┌─ MATERIAL PROVIDED

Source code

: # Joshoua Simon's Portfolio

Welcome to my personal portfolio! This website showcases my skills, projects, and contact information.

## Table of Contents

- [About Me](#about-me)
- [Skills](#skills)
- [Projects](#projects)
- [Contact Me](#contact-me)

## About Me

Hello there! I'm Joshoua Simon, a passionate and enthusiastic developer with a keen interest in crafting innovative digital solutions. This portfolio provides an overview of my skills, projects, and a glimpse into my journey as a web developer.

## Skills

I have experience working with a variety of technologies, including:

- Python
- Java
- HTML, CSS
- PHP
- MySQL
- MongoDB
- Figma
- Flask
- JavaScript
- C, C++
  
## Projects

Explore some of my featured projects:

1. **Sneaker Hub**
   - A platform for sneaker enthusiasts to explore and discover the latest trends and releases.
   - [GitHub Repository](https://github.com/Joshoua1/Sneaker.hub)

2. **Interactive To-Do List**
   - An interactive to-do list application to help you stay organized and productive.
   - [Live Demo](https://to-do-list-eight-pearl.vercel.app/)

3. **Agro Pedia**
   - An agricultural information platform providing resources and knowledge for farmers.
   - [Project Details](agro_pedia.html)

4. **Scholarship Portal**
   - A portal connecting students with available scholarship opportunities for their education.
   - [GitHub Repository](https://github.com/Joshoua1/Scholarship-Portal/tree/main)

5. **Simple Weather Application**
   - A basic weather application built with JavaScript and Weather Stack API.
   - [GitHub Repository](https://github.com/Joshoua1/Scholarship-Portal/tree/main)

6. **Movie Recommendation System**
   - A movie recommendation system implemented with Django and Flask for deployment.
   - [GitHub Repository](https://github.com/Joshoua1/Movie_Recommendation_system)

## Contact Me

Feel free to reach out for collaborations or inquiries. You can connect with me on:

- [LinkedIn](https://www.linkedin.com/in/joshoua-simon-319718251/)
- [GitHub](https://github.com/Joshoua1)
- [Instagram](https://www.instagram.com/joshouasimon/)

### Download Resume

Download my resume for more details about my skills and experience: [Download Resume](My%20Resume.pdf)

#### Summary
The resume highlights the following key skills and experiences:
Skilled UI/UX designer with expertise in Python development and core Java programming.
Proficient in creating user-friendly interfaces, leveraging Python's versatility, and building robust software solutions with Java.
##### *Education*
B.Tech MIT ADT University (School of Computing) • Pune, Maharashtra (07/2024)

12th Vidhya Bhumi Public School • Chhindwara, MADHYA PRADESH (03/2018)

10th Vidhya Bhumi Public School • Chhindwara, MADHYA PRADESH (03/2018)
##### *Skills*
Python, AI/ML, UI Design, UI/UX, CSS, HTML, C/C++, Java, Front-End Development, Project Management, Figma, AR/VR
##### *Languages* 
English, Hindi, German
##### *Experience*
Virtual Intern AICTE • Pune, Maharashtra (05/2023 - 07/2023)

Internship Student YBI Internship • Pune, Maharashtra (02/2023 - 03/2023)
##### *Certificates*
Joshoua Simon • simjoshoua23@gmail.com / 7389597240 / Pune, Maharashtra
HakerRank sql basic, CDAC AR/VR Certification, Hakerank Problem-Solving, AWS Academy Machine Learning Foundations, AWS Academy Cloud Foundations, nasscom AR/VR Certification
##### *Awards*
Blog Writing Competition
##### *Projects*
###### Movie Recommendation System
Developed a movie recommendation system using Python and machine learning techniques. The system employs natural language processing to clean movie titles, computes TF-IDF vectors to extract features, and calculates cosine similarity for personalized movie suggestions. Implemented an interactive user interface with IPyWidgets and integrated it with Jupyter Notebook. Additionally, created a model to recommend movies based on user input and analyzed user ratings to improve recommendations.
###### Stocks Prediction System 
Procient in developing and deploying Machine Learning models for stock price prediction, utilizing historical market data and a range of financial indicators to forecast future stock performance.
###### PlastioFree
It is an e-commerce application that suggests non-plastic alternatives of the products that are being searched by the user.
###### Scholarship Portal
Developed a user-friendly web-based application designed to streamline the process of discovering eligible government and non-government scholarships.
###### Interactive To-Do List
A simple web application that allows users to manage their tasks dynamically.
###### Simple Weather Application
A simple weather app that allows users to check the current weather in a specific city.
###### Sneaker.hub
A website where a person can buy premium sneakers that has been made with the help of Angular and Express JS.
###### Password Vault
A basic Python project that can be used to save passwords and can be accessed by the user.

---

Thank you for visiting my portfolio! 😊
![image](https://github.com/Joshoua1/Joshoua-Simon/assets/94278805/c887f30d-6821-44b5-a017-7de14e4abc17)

└─

# PROBLEM TO SOLVE
Within the data above, the span starting at the line containing "2. **Interactive To-Do List**" and ending at the line containing "- An agricultural" is to be retyped exactly, with no other lines.

# ANSWER SPACE
2. **Interactive To-Do List**
   - An interactive to-do list application to help you stay organized and productive.
   - [Live Demo](https://to-do-list-eight-pearl.vercel.app/)

3. **Agro Pedia**
   - An agricultural information platform providing resources and knowledge for farmers.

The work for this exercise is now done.